ラグラム・ラジャン:17-18世紀に似ている

元インド中央銀行総裁 ラグラム・ラジャン教授が、トランプ大統領の関税導入の論理矛盾を冷静に解説している。
あわせて誤った対応を採る貿易相手国にチクリとやっている。


刺激策によって総需要が上昇し、ほぼ完全雇用に近い労働市場によって生産能力が制限されていることを前提とすれば、(総需要の増分は)外国の財に向かう。
それが貿易赤字を変化させ、その方向は政権が現在求めているのとは逆方向だ。

ラジャン教授はCNBCで、トランプ政権の言うこととやることが逆を向いていると指摘する。
トランプ政権は減税や財政支出によって、すでに好景気にある米経済をさらに吹かそうとしている。
一方で米国は完全雇用に近く、短期的には供給力は増えない。
だから、消費・投資の増分の大半は輸入によって満たされるしかない。
これが貿易赤字を悪化させる。

一方で、トランプ大統領は(表向きには安全保障を理由に)鉄鋼・アルミに関税を課そうとしている。
貿易不均衡を改善したいなら自国の経済政策を見直すべきなのに、責任を外国に押しつけている構図だ。
これが、世界中から非難を浴びる原因になる。


米国の貿易相手国は、ある者は米国を非難し、ある者は米国に擦り寄っている。
後者の行動について、ラジャン教授は1980年代ではなく17-18世紀に似ているという。
皇帝が勅令を出すと属国がお目こぼしを頼みに陳情にやって来る構図だ。

「各国は陳情団を送ってきている。
ある国はゴルファーを送ってきて、米政権に翻意を促している。
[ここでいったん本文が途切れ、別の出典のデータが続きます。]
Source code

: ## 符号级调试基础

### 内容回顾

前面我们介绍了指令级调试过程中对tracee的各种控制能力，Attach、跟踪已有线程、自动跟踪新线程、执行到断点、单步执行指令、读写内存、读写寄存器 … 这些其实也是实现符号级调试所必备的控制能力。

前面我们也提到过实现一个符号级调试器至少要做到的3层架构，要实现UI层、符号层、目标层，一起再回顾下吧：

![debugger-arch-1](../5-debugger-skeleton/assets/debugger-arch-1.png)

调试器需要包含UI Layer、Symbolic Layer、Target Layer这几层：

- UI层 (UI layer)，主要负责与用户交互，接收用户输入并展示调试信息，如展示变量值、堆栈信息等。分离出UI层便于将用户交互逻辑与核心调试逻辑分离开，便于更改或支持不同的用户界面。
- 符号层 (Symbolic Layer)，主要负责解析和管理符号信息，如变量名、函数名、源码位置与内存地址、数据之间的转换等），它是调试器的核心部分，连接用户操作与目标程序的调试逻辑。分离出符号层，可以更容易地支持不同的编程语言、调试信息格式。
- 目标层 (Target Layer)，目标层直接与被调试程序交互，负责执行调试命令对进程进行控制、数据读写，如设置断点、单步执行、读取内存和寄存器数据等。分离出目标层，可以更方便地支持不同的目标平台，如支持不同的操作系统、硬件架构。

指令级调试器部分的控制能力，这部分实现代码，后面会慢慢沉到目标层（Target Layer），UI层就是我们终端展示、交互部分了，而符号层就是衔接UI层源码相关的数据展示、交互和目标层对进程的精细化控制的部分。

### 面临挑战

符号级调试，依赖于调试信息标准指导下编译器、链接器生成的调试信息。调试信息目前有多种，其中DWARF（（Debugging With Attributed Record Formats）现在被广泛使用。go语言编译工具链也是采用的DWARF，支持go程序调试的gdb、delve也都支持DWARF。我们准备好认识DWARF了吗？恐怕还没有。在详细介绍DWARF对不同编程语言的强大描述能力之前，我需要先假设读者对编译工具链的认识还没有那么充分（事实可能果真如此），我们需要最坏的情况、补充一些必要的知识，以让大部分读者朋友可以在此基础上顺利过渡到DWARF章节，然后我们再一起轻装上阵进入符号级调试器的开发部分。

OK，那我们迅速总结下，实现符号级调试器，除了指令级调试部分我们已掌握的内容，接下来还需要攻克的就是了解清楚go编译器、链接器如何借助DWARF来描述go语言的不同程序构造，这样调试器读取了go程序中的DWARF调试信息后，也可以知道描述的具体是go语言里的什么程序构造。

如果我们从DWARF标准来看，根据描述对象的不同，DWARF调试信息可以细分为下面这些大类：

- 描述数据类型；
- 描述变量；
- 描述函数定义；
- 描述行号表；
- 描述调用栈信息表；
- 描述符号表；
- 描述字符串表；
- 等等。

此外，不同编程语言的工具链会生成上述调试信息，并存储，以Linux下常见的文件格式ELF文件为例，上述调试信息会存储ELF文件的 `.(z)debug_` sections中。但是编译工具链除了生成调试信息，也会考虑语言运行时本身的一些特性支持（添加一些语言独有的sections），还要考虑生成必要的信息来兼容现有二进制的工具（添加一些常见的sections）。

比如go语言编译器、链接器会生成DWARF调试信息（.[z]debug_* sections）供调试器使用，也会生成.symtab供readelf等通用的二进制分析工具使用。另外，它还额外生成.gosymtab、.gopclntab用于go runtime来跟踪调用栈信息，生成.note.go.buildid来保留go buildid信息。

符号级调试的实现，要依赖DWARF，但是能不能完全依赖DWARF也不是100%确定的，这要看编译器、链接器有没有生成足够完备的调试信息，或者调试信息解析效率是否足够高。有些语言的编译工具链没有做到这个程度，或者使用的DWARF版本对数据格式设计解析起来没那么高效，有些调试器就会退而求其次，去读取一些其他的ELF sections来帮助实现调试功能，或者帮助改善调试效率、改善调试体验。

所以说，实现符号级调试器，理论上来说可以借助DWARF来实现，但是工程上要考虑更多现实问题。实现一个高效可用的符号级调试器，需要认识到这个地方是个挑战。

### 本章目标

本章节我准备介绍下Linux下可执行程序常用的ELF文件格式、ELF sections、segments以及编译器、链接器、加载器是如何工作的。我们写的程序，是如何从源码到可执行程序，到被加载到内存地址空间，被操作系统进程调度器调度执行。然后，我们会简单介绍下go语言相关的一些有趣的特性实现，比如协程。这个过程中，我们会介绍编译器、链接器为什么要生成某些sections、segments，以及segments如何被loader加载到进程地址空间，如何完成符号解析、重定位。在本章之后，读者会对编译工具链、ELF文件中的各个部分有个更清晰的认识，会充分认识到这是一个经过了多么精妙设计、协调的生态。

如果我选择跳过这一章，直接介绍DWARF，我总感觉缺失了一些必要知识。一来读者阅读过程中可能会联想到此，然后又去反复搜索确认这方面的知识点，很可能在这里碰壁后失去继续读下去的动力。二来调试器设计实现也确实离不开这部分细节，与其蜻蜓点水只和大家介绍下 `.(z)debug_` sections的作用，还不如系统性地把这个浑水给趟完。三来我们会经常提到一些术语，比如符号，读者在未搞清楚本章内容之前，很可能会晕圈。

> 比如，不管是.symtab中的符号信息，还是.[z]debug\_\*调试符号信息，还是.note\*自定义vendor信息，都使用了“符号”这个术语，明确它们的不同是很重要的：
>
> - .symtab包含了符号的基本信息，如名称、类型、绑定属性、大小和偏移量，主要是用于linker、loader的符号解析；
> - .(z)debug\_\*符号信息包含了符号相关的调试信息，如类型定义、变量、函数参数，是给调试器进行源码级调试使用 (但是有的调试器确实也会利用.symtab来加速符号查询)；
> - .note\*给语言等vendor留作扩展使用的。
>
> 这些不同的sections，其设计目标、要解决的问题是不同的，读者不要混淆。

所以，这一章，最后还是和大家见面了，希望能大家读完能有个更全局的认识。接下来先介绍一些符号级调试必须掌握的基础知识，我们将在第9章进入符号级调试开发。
」

耳が痛い話だ。
ラジャン教授は、こうしたやり方が国際システムを機能させるやり方ではないと批判する。
そして、現在の日本の政治スキャンダルを語るかのような原則論を述べている。

「国際システムとはルールに基づき、透明性を保ちつつ機能すべきであり、極めて属人的な交渉によってなされるべきではない。
米国へ向けられる批判はとても妥当なものだ。
(働きかけは)さらに悪い結果に結びつくやり方ではなく、よりよいやり方で行うべきだ。」

米国の双子の赤字はどう対処すればいいのか。
ラジャン教授は関税以外に集中すべき定石があると言う。

「米国は製造業のある分野では信じられないほど強い。
信じられないほど強いサービス分野がある。
しかし、古いレガシーの製造業はそれほどでもない。